Aim of the task
Count the lines of the listing below where "save" shows up, and please answer with that number only.

Data
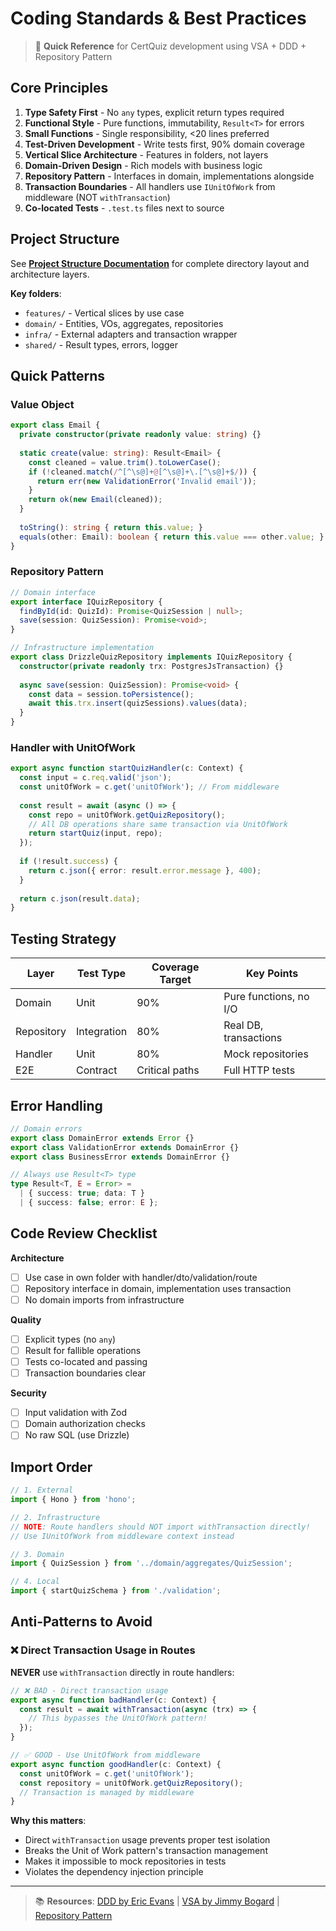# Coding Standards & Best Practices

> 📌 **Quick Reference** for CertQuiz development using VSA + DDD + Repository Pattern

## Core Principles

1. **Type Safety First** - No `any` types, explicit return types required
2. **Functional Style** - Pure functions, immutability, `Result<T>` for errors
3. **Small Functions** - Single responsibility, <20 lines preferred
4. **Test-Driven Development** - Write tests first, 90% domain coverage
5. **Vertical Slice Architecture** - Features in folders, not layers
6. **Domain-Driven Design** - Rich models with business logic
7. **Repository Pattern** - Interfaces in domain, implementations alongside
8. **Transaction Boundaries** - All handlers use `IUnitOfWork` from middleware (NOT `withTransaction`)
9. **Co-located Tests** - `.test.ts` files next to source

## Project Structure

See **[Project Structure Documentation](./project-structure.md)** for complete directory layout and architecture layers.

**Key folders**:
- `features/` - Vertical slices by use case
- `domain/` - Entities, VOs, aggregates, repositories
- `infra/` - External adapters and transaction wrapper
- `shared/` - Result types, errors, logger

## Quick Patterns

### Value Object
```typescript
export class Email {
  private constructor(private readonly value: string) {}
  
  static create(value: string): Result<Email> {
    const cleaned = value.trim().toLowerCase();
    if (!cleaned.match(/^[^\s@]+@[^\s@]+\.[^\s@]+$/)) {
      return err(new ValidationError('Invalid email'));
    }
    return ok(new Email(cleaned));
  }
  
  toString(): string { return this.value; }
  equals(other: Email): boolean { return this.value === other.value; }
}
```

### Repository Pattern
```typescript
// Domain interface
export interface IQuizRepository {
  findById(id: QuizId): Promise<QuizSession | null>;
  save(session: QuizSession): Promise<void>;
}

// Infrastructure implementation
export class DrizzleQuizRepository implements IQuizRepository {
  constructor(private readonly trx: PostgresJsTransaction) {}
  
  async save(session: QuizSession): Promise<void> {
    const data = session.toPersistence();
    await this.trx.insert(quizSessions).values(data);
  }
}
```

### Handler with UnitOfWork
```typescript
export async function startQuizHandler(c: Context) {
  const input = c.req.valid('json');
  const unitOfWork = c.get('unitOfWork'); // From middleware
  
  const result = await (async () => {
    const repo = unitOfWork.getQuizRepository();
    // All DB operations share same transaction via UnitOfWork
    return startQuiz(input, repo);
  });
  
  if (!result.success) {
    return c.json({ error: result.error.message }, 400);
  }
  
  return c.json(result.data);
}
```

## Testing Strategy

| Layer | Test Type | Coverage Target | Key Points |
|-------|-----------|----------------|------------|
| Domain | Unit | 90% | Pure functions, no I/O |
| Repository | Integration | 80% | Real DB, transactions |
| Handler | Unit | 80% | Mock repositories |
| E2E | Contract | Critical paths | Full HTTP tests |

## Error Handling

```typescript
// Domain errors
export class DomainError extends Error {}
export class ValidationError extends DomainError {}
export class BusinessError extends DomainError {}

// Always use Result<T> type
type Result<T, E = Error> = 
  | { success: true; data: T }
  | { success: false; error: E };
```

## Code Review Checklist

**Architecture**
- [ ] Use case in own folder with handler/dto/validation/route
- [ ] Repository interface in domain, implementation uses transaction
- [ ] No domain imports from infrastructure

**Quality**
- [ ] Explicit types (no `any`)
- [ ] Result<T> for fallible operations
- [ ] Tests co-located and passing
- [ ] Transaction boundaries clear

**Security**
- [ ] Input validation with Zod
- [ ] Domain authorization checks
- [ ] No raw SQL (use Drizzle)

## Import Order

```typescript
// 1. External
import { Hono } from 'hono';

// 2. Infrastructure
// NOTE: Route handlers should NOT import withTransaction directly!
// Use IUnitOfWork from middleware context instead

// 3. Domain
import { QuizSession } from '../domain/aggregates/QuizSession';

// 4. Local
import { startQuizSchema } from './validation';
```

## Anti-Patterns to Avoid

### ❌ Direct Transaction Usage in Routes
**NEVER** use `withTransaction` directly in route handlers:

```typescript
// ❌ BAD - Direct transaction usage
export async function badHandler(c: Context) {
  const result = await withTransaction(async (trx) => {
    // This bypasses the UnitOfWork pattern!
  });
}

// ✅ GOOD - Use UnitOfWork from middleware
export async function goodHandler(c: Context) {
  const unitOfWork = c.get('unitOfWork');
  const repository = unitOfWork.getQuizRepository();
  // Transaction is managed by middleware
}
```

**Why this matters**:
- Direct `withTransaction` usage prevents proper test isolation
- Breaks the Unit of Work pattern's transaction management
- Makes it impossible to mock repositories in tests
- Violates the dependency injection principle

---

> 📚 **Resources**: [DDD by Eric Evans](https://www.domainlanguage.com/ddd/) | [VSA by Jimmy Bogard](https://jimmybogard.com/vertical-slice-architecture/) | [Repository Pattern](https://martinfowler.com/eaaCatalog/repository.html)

---

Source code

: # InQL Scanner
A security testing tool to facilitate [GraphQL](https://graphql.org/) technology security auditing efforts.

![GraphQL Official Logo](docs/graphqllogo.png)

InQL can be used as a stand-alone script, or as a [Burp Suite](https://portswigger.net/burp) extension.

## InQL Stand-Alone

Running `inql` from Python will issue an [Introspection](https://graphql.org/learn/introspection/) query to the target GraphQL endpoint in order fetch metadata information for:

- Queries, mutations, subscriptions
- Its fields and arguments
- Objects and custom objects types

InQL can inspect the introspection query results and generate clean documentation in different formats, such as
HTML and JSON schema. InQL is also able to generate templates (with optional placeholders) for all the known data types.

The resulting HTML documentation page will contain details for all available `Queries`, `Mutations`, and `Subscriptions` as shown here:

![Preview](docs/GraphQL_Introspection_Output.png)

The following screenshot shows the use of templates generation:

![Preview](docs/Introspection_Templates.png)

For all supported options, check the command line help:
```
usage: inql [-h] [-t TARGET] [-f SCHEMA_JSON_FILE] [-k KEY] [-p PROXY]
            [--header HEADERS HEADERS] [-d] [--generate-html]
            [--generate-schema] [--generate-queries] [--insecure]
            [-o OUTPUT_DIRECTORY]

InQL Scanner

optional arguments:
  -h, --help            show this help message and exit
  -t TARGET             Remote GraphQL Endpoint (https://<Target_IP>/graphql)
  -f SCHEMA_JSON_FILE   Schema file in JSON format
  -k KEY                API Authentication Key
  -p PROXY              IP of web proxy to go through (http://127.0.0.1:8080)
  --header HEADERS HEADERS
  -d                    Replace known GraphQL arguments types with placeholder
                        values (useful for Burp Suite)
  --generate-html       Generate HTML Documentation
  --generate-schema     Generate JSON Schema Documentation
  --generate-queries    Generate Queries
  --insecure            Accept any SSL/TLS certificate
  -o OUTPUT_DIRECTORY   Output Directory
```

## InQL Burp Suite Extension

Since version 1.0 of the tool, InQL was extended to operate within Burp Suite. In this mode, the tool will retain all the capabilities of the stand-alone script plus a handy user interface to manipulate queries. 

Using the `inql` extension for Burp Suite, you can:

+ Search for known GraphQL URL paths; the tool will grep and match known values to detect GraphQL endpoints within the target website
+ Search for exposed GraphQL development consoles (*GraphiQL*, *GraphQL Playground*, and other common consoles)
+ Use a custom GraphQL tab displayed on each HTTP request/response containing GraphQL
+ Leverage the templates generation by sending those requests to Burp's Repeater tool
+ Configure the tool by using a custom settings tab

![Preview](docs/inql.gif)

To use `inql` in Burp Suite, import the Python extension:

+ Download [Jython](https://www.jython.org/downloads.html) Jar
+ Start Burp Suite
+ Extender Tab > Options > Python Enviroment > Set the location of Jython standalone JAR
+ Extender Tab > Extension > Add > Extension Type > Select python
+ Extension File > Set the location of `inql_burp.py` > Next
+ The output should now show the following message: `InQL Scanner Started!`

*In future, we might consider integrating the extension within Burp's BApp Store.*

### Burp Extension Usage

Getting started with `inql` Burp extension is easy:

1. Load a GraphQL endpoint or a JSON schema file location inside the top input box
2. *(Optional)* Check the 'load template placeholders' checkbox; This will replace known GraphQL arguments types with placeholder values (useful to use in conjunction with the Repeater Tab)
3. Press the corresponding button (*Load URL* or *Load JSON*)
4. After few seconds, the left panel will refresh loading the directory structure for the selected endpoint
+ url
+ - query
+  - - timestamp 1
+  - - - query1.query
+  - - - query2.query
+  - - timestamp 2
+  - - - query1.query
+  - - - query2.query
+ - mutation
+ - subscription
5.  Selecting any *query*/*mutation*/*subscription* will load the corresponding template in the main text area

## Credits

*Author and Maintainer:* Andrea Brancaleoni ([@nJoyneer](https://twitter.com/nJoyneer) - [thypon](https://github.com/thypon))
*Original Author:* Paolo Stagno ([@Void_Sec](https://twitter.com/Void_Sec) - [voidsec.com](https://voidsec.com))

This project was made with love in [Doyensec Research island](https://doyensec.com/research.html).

Result
2